109). Mas también fue un hombre para quien alejarse de la nación que lo
vio nacer consistía en un intento para comprender mejor su país y su época,
«para saber cuál es mi lugar entre los que quieren hacer algo en México»; se
refería a personas como Octavio Paz, Elena Garro, Juan Rulfo, Inés Amor, Carlos
Fuentes y Rufino Tamayo, a quien llama «el más grande de los pintores»;
quienes, «más que pelear, hacen una obra que todos disfrutamos y que al final
de cuentas, configurará la verdadera historia de México» (pp. 225-226).

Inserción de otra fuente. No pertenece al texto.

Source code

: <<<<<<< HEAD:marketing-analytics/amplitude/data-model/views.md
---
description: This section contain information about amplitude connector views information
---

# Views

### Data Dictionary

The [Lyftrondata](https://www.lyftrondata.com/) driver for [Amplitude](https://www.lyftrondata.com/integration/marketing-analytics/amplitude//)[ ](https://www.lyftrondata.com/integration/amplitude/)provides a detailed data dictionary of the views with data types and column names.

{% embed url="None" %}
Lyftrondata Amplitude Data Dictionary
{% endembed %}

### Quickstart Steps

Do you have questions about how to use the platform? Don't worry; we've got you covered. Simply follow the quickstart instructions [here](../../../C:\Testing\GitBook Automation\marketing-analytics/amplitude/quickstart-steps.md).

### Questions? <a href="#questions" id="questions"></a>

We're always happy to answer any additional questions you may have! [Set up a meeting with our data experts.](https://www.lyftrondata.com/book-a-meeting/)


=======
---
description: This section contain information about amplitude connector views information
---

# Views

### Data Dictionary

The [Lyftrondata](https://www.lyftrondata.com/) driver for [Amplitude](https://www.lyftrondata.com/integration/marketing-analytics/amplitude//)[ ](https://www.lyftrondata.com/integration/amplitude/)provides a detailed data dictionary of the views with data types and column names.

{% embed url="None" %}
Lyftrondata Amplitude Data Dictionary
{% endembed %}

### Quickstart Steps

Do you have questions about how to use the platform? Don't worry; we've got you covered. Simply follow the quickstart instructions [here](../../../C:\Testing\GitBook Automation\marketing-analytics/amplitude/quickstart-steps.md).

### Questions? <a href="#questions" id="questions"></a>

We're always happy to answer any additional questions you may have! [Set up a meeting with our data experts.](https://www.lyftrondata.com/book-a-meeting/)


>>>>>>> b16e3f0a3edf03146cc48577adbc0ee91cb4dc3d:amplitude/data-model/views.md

Ya hacia el final del libro de
Poniatowska, un Juan Soriano de 70 años de edad explica el proceso para
crear La Paloma,
monumental escultura que actualmente resguarda la entrada del Museo de Arte
Contemporáneo de Monterrey: desde la estructura de metal que un arquitecto le
ayuda a levantar, la aplicación de las capas de yeso, el modelado, el colado
del bronce para sacar los moldes de las piezas que después serán fundidas unas
con otras como un enorme rompecabezas y posteriormente soldadas y martilladas;
por último, tras el armado: «para que resista al viento, al movimiento, si hay
movimiento de tierra, con unas anclas se atora en el cemento para que no
emprenda el vuelo» (p. 277).
No obstante la complejidad, la belleza y la
trascendencia de sus obras, Soriano asegura: «Jamás me duermo pensando:
"¡Ay, qué talento tengo!". Veo mi escultura y, si me complace, siento
ganas de firmarla. Es un regalo que me hago» (p. 208). El —según lo veía Paz— «niño vestido de hombre» o «pájaro
disfrazado de humano» se regaló y nos regaló a todos esas piezas pictóricas y
escultóricas suyas, cada una de las cuales constituye «la contemplación desde
fuera» (p. 245) de la vida, cada
una de ellas es «expresión de un hombre que en un momento dado tuvo el destello
genial» (p. 243), obra de arte,
sueño moldeado, ventana a una realidad cuya comprensión se escapa al dominio
de las palabras pero es tan real como la obra en sí y quien la contempla.